誰でも子どものころに一度は読んだことがある『トム・ソーヤーの冒険』の著者である米国人作家のマーク・トウェインは無類の投資好きだった。特許権や株など様々なものにカネをつぎ込んでいたそうだ。その経験から「10月は株式投資をするのには危険すぎる月だ」という相場格言を残している。
なるほど、歴史をひもといてみると、過去10月には株式市場は何度も波乱に襲われており、マーク・トウェインの言葉は信実を言い当てている。
しかし、マーク・トウェインは「他にも危険な月として、7月、1月、9月、4月、11月、5月、3月、6月、2月、8月を挙げることができる。

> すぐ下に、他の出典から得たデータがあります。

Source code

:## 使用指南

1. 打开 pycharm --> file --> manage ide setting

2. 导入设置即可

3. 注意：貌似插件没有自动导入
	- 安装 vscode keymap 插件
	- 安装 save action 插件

そして、なんと言っても12月だ」という言葉を残している。
残念ながら、文才と投資のセンスには全く関連性が無いのか? それとも、「投資は常に危険である」という悟りの境地に達していたのか──はさだかではない。
株投資の最良の年は1月、猛暑で相場は夏枯れ
マーク・トウェインほどの悟りに至っていない身としては、株式市場はおしなべていつでも危険なわけではなく、「季節性」がある──と信ずる気持ちが強い。マーク・トウェインが危険な月の1つに挙げている1月は1年の中で最良の月であると考えているし、「夏枯れ」という言葉通り、市場参加者が少なくなりがちな真夏の相場はパッとしないことが多い。
ことに、今年の8月は、3年ぶりの記録的な猛暑のせいか、相場は一段とヘタっている。8月前半の段階で東証1部の売買代金の1日平均は約1兆1000億円と、かろうじて1兆円の大台をキープしている。しかし、このまま夏バテ状態が続けば、7月の1兆1513億円を更に下回り2カ月連続で今年最低を更新しそうだ。
マーク・トウェインの警告にある通り、8月、9月、10月の3カ月も株式投資にとって最も厳しい季節だ。
2009年のように世界各国の中央銀行が目をむくような流動性供給を続けた年などは例外中の例外。郵政解散による総選挙で自民党が圧勝し、構造改革が急ピッチで進むと期待した海外投資家の買いが猛烈に流れ込んできた2005年の東京市場も歴史的な例外である。マーケットが盛り上がる夏は滅多にない──と心しておくべきである。
冒険の語義は「険しきを冒す」。危ないところに敢えて入っていくという意味だが、冒険はトム・ソーヤに任せて、この季節、素人は株に近づかないに越したことはない。